One late summer evening, when a gentle mist carried the first fragrance of fall, Jimmy Lavender appeared as though summoned by the dancers in their ennui. Those who knew him froze in mid twirl, stopped, stumbled, and peered in disbelief. Gone was the silk suit that shimmered like an oil slick. Jimmy wore a modest blazer over a simple white cotton shirt. They wondered if he was attempting irony with the grey trousers. Then came the unmistakable tremor of his steps on the tightly braced floor beams as he walked with authority toward the sound system and changed the music. Chopin’s Waltz in D Minor came on.
“What is it?”
“What happened?”
His first tentative steps drew a stunned silence from the other dancers. Everyone expected a virtuoso phraseology of movement and waited for a burst of elegiac runs and twirls that never came. They wondered if Jimmy had fallen victim to an accident, or, more likely, a vendetta.
No one remembered or recognized Laura Lavigne.
“Laura, I’m kind of an improviser.” Laura laughed as she led him through arduous steps. “I sort of ad-libbed a great deal.” He was struggling, biting back a litany of curses.
“You know you’re a great dancer, Jimmy.”
“But I’m not a great teacher.”
“Yes you are. This is great!”
Roger Ferron, who had an eye for the purity of dance, saw something no one else noticed. It was as though Jimmy Lavender was discovering the pure essence of movement and the high price it commanded. A strange new spirit compelled him now and dragged him against his will into a ballet of such joy that he rebelled against it with every fibre of his being. The girl led him on and giggled and laughed.
“Am I doing okay?” she said, breathless and gay.

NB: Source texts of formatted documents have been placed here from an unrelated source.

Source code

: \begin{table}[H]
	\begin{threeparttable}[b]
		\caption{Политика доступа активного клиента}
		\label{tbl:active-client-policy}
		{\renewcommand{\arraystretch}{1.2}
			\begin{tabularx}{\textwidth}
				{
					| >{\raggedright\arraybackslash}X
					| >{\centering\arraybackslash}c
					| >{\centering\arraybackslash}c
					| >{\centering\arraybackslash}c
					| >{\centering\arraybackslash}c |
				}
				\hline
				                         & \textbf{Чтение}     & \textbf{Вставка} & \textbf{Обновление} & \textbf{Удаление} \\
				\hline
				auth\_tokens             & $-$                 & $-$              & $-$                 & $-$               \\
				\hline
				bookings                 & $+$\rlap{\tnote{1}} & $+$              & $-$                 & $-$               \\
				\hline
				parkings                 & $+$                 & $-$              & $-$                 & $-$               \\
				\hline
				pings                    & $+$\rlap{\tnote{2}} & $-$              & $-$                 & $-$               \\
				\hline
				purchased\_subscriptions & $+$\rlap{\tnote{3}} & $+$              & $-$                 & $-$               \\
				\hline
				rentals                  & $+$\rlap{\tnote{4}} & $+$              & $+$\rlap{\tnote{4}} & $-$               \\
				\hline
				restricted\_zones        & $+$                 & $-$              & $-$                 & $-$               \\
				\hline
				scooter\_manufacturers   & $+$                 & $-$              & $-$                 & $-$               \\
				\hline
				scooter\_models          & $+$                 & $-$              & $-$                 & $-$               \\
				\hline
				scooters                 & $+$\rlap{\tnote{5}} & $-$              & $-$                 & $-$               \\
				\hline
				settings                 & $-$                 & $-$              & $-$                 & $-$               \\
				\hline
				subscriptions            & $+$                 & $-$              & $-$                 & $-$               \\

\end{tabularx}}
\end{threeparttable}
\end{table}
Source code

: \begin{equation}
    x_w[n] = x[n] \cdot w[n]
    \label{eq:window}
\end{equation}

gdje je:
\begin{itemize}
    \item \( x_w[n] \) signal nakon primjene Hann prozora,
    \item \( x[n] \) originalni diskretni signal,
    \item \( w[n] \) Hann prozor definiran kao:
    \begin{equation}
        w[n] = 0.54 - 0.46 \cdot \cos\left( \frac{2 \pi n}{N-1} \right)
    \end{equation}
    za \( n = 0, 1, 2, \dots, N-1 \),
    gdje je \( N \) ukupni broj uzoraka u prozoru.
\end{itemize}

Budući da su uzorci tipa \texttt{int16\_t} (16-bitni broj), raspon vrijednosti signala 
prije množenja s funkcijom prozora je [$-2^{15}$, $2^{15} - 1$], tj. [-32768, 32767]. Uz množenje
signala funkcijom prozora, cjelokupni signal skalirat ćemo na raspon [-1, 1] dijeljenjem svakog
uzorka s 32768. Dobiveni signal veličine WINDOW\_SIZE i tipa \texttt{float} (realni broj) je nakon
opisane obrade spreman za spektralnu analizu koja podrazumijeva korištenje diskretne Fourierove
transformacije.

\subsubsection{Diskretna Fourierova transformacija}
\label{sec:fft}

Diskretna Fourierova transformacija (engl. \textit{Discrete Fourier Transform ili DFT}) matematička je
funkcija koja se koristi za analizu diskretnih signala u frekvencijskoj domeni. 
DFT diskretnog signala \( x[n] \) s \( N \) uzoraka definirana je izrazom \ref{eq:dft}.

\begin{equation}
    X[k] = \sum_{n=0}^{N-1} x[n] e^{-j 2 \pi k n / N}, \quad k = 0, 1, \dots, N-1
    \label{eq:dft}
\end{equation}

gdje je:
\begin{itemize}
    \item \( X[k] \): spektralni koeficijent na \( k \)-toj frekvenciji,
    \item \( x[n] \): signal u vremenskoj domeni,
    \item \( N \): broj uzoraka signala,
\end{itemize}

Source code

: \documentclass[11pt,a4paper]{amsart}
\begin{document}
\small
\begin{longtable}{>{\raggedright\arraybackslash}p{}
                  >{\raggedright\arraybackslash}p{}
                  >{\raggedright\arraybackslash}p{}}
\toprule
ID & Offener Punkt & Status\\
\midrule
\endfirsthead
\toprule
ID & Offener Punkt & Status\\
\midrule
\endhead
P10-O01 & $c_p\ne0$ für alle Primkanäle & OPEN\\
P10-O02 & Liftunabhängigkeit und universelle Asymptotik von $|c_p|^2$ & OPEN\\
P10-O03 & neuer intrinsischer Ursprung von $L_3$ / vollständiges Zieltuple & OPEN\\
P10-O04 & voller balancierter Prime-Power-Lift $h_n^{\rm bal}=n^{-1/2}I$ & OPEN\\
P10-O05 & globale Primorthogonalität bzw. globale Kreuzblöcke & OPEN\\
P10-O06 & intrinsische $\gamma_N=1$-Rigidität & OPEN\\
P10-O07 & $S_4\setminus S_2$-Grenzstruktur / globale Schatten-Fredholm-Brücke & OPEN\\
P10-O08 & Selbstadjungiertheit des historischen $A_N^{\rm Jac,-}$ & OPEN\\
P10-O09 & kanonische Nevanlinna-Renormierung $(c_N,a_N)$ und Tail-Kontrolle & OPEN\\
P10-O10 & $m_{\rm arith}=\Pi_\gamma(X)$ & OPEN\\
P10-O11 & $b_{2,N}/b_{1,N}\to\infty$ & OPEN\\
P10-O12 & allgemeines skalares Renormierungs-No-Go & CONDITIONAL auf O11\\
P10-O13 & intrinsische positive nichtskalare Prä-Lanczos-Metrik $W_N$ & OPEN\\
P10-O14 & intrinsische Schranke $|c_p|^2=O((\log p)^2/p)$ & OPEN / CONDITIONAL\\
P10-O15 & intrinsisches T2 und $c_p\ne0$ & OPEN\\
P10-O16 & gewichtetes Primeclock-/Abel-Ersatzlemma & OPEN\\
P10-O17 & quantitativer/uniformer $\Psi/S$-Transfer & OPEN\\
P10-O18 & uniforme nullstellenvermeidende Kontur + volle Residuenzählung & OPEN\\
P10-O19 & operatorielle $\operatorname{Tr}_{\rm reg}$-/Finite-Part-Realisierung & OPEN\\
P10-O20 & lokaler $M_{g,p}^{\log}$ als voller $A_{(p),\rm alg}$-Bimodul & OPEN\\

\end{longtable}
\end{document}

“Magnifique, professeur,” said Roger Ferron. The other dancers noticed that Roger’s voice no longer held an obsequious tone, and that perhaps for the first time he clapped his hands with sincerity in response to a Jimmy Lavender performance. They peered closer now, and gazed at first inquisitively, then with delight as the stark unfamiliar simplicity of the dance was transformed before their eyes into a sudden magic of music and motion.